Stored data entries
"""
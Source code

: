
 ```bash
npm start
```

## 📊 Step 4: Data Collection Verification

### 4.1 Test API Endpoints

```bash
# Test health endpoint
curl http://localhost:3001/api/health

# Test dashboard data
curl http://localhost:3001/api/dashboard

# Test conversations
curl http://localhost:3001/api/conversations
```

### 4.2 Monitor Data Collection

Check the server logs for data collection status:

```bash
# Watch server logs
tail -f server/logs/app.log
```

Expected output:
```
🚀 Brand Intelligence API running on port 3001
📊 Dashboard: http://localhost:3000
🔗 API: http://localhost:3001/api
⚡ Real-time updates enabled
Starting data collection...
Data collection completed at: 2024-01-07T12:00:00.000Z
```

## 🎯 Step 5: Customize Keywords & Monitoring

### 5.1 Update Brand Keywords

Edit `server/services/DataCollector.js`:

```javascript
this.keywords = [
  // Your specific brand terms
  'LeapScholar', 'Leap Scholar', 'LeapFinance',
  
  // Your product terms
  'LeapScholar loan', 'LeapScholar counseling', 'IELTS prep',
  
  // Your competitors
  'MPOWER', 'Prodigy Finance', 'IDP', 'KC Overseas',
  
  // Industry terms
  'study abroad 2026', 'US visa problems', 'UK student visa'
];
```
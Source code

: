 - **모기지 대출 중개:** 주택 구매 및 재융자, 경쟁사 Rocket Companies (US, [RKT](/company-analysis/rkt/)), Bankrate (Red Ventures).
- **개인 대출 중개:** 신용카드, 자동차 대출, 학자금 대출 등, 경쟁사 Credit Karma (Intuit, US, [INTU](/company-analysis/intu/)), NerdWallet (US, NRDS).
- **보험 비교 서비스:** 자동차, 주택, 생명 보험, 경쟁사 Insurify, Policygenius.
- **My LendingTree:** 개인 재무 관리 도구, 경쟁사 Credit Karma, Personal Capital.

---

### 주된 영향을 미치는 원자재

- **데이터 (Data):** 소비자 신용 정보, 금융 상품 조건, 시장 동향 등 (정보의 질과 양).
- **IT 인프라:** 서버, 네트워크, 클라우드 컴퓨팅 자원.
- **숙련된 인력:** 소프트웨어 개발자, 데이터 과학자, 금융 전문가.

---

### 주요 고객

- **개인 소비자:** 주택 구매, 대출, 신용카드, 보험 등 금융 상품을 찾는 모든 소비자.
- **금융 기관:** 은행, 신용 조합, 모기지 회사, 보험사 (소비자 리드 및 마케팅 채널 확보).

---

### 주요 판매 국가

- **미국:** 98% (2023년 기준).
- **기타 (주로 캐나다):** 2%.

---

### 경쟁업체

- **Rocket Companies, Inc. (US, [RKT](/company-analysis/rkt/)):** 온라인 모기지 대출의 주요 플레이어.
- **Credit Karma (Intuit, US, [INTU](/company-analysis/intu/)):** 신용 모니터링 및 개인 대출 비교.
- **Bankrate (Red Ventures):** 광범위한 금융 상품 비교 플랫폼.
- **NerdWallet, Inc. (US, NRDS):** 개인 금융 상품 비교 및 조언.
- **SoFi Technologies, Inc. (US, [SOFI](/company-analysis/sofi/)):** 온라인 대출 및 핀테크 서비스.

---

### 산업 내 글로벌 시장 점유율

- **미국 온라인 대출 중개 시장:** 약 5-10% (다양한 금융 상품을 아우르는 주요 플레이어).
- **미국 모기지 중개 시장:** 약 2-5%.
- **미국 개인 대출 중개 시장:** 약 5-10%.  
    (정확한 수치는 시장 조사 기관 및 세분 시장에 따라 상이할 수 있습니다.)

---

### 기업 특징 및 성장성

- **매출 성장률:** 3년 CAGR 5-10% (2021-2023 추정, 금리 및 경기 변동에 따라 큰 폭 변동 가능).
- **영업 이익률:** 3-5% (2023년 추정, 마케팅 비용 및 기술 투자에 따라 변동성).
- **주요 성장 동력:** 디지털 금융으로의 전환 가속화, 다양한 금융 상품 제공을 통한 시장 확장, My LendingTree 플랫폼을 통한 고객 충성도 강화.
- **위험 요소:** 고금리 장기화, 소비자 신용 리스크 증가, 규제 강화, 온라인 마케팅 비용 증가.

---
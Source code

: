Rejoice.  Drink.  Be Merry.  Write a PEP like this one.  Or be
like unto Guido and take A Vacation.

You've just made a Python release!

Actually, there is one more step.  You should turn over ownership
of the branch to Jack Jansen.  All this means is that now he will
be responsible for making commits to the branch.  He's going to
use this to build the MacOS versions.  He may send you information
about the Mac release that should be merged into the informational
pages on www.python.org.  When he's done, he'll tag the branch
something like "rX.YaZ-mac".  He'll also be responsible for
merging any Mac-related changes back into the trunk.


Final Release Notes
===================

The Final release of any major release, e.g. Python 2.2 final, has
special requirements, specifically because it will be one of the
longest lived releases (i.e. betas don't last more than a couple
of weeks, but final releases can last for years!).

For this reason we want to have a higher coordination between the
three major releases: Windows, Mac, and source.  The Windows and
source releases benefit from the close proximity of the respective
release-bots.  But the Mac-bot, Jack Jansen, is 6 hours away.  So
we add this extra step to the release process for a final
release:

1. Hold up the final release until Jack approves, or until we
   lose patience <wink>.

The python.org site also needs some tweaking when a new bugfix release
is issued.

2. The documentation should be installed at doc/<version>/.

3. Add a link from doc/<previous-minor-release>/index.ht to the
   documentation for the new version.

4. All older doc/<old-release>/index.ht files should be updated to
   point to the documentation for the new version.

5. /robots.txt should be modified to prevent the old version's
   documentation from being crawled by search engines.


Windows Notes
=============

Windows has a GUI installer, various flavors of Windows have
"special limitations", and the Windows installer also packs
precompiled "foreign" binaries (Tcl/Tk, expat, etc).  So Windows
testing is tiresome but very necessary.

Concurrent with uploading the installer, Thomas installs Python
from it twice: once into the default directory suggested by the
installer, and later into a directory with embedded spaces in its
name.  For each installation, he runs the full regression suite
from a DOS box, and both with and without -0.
"""
● DESCRIPTION OF THE TASK
Please copy out each line in the entries that mentions the string "branch".

● ANSWER TO THE EXERCISE
of the branch to Jack Jansen.  All this means is that now he will
be responsible for making commits to the branch.  He's going to
pages on www.python.org.  When he's done, he'll tag the branch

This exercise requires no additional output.